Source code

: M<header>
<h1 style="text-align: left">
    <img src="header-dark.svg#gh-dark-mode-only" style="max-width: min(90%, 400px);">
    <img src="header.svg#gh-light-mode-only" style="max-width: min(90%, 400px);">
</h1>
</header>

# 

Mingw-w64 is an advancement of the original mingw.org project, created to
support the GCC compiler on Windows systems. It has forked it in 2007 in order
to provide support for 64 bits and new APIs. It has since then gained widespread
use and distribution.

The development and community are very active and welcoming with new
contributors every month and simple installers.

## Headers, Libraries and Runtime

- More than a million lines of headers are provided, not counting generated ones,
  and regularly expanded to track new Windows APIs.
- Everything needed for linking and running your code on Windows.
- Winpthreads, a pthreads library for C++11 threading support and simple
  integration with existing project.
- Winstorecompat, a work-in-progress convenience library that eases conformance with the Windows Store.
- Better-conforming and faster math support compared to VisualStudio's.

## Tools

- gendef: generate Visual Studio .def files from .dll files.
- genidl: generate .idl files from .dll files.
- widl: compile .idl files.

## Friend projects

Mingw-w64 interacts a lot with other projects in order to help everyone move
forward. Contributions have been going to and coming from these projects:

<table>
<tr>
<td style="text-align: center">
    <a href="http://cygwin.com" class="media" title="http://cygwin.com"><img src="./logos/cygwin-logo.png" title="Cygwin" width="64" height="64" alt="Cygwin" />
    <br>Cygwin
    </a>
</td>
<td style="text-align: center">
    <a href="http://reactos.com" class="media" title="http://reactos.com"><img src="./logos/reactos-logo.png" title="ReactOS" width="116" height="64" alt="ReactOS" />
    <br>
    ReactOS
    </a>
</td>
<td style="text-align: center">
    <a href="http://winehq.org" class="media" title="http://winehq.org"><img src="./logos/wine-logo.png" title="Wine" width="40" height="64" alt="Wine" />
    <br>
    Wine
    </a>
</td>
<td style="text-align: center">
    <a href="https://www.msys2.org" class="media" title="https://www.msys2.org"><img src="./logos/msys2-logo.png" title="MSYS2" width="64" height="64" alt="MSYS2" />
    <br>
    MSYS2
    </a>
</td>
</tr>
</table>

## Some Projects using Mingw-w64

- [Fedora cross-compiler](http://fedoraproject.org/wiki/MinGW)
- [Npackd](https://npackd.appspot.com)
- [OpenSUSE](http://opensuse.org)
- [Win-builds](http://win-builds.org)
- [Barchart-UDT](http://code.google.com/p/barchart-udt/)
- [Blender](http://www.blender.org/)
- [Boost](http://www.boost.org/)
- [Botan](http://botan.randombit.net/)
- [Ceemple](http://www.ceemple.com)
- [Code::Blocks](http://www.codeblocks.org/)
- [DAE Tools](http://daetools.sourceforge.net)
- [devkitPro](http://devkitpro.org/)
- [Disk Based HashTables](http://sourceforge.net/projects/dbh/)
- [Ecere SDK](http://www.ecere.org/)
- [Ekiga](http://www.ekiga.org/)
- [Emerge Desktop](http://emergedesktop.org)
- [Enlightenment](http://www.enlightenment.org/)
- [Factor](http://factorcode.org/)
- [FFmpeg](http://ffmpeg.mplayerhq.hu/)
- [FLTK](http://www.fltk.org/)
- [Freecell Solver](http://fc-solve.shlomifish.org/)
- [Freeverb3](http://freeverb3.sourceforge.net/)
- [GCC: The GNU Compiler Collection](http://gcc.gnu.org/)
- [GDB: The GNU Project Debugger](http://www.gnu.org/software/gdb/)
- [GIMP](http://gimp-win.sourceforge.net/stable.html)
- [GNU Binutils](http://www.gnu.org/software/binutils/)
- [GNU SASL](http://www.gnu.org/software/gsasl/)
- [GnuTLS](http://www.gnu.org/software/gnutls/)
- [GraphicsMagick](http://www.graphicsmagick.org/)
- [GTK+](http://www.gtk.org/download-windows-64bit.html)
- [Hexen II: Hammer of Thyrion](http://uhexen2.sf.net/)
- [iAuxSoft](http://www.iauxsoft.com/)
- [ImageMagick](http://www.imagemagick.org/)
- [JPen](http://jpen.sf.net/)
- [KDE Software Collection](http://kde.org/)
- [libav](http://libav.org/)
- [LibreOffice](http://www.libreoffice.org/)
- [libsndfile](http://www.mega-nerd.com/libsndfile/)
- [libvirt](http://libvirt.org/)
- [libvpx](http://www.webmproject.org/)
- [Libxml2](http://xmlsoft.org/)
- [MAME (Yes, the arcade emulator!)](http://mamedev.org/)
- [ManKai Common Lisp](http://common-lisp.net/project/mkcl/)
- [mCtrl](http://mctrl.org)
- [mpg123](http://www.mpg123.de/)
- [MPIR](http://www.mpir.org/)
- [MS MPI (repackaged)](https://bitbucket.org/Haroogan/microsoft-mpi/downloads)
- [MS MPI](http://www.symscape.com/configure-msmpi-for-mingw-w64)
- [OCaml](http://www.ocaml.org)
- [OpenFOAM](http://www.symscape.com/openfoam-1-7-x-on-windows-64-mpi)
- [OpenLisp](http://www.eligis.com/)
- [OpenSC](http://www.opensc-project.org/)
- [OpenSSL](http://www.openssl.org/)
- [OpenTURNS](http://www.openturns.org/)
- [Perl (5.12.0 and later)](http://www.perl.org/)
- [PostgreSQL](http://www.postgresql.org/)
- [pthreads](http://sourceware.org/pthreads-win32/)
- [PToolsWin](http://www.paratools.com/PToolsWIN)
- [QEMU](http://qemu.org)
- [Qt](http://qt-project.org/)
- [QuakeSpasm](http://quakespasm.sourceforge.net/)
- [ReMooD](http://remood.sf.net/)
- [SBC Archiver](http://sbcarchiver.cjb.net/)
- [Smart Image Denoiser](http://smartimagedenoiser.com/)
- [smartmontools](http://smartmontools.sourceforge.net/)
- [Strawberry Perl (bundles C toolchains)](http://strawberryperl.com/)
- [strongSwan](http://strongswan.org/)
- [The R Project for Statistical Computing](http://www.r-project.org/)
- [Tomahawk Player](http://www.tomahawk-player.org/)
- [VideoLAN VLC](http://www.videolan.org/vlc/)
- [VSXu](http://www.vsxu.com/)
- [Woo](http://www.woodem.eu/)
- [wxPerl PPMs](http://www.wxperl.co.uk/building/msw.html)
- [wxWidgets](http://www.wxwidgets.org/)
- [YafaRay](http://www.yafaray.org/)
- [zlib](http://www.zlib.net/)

———

• [Task to carry out] Please copy the material exactly, line for line.

• [Exercise output]
Source code

: M<header>
<h1 style="text-align: left">
    <img src="header-dark.svg#gh-dark-mode-only" style="max-width: min(90%, 400px);">
    <img src="header.svg#gh-light-mode-only" style="max-width: min(90%, 400px);">
</h1>
</header>

# 

Mingw-w64 is an advancement of the original mingw.org project, created to
support the GCC compiler on Windows systems. It has forked it in 2007 in order
to provide support for 64 bits and new APIs. It has since then gained widespread
use and distribution.

The development and community are very active and welcoming with new
contributors every month and simple installers.

## Headers, Libraries and Runtime

- More than a million lines of headers are provided, not counting generated ones,
  and regularly expanded to track new Windows APIs.
- Everything needed for linking and running your code on Windows.
- Winpthreads, a pthreads library for C++11 threading support and simple
  integration with existing project.
- Winstorecompat, a work-in-progress convenience library that eases conformance with the Windows Store.
- Better-conforming and faster math support compared to VisualStudio's.

## Tools

- gendef: generate Visual Studio .def files from .dll files.
- genidl: generate .idl files from .dll files.
- widl: compile .idl files.

## Friend projects

Mingw-w64 interacts a lot with other projects in order to help everyone move
forward. Contributions have been going to and coming from these projects:

<table>
<tr>
<td style="text-align: center">
    <a href="http://cygwin.com" class="media" title="http://cygwin.com"><img src="./logos/cygwin-logo.png" title="Cygwin" width="64" height="64" alt="Cygwin" />
    <br>Cygwin
    </a>
</td>
<td style="text-align: center">
    <a href="http://reactos.com" class="media" title="http://reactos.com"><img src="./logos/reactos-logo.png" title="ReactOS" width="116" height="64" alt="ReactOS" />
    <br>
    ReactOS
    </a>
</td>
<td style="text-align: center">
    <a href="http://winehq.org" class="media" title="http://winehq.org"><img src="./logos/wine-logo.png" title="Wine" width="40" height="64" alt="Wine" />
    <br>
    Wine
    </a>
</td>
<td style="text-align: center">
    <a href="https://www.msys2.org" class="media" title="https://www.msys2.org"><img src="./logos/msys2-logo.png" title="MSYS2" width="64" height="64" alt="MSYS2" />
    <br>
    MSYS2
    </a>
</td>
</tr>
</table>

## Some Projects using Mingw-w64

- [Fedora cross-compiler](http://fedoraproject.org/wiki/MinGW)
- [Npackd](https://npackd.appspot.com)
- [OpenSUSE](http://opensuse.org)
- [Win-builds](http://win-builds.org)
- [Barchart-UDT](http://code.google.com/p/barchart-udt/)
- [Blender](http://www.blender.org/)
- [Boost](http://www.boost.org/)
- [Botan](http://botan.randombit.net/)
- [Ceemple](http://www.ceemple.com)
- [Code::Blocks](http://www.codeblocks.org/)
- [DAE Tools](http://daetools.sourceforge.net)
- [devkitPro](http://devkitpro.org/)
- [Disk Based HashTables](http://sourceforge.net/projects/dbh/)
- [Ecere SDK](http://www.ecere.org/)
- [Ekiga](http://www.ekiga.org/)
- [Emerge Desktop](http://emergedesktop.org)
- [Enlightenment](http://www.enlightenment.org/)
- [Factor](http://factorcode.org/)
- [FFmpeg](http://ffmpeg.mplayerhq.hu/)
- [FLTK](http://www.fltk.org/)
- [Freecell Solver](http://fc-solve.shlomifish.org/)
- [Freeverb3](http://freeverb3.sourceforge.net/)
- [GCC: The GNU Compiler Collection](http://gcc.gnu.org/)
- [GDB: The GNU Project Debugger](http://www.gnu.org/software/gdb/)
- [GIMP](http://gimp-win.sourceforge.net/stable.html)
- [GNU Binutils](http://www.gnu.org/software/binutils/)
- [GNU SASL](http://www.gnu.org/software/gsasl/)
- [GnuTLS](http://www.gnu.org/software/gnutls/)
- [GraphicsMagick](http://www.graphicsmagick.org/)
- [GTK+](http://www.gtk.org/download-windows-64bit.html)
- [Hexen II: Hammer of Thyrion](http://uhexen2.sf.net/)
- [iAuxSoft](http://www.iauxsoft.com/)
- [ImageMagick](http://www.imagemagick.org/)
- [JPen](http://jpen.sf.net/)
- [KDE Software Collection](http://kde.org/)
- [libav](http://libav.org/)
- [LibreOffice](http://www.libreoffice.org/)
- [libsndfile](http://www.mega-nerd.com/libsndfile/)
- [libvirt](http://libvirt.org/)
- [libvpx](http://www.webmproject.org/)
- [Libxml2](http://xmlsoft.org/)
- [MAME (Yes, the arcade emulator!)](http://mamedev.org/)
- [ManKai Common Lisp](http://common-lisp.net/project/mkcl/)
- [mCtrl](http://mctrl.org)
- [mpg123](http://www.mpg123.de/)
- [MPIR](http://www.mpir.org/)
- [MS MPI (repackaged)](https://bitbucket.org/Haroogan/microsoft-mpi/downloads)
- [MS MPI](http://www.symscape.com/configure-msmpi-for-mingw-w64)
- [OCaml](http://www.ocaml.org)
- [OpenFOAM](http://www.symscape.com/openfoam-1-7-x-on-windows-64-mpi)
- [OpenLisp](http://www.eligis.com/)
- [OpenSC](http://www.opensc-project.org/)
- [OpenSSL](http://www.openssl.org/)
- [OpenTURNS](http://www.openturns.org/)
- [Perl (5.12.0 and later)](http://www.perl.org/)
- [PostgreSQL](http://www.postgresql.org/)
- [pthreads](http://sourceware.org/pthreads-win32/)
- [PToolsWin](http://www.paratools.com/PToolsWIN)
- [QEMU](http://qemu.org)
- [Qt](http://qt-project.org/)
- [QuakeSpasm](http://quakespasm.sourceforge.net/)
- [ReMooD](http://remood.sf.net/)
- [SBC Archiver](http://sbcarchiver.cjb.net/)
- [Smart Image Denoiser](http://smartimagedenoiser.com/)
- [smartmontools](http://smartmontools.sourceforge.net/)
- [Strawberry Perl (bundles C toolchains)](http://strawberryperl.com/)
- [strongSwan](http://strongswan.org/)
- [The R Project for Statistical Computing](http://www.r-project.org/)
- [Tomahawk Player](http://www.tomahawk-player.org/)
- [VideoLAN VLC](http://www.videolan.org/vlc/)
- [VSXu](http://www.vsxu.com/)
- [Woo](http://www.woodem.eu/)
- [wxPerl PPMs](http://www.wxperl.co.uk/building/msw.html)
- [wxWidgets](http://www.wxwidgets.org/)
- [YafaRay](http://www.yafaray.org/)
- [zlib](http://www.zlib.net/)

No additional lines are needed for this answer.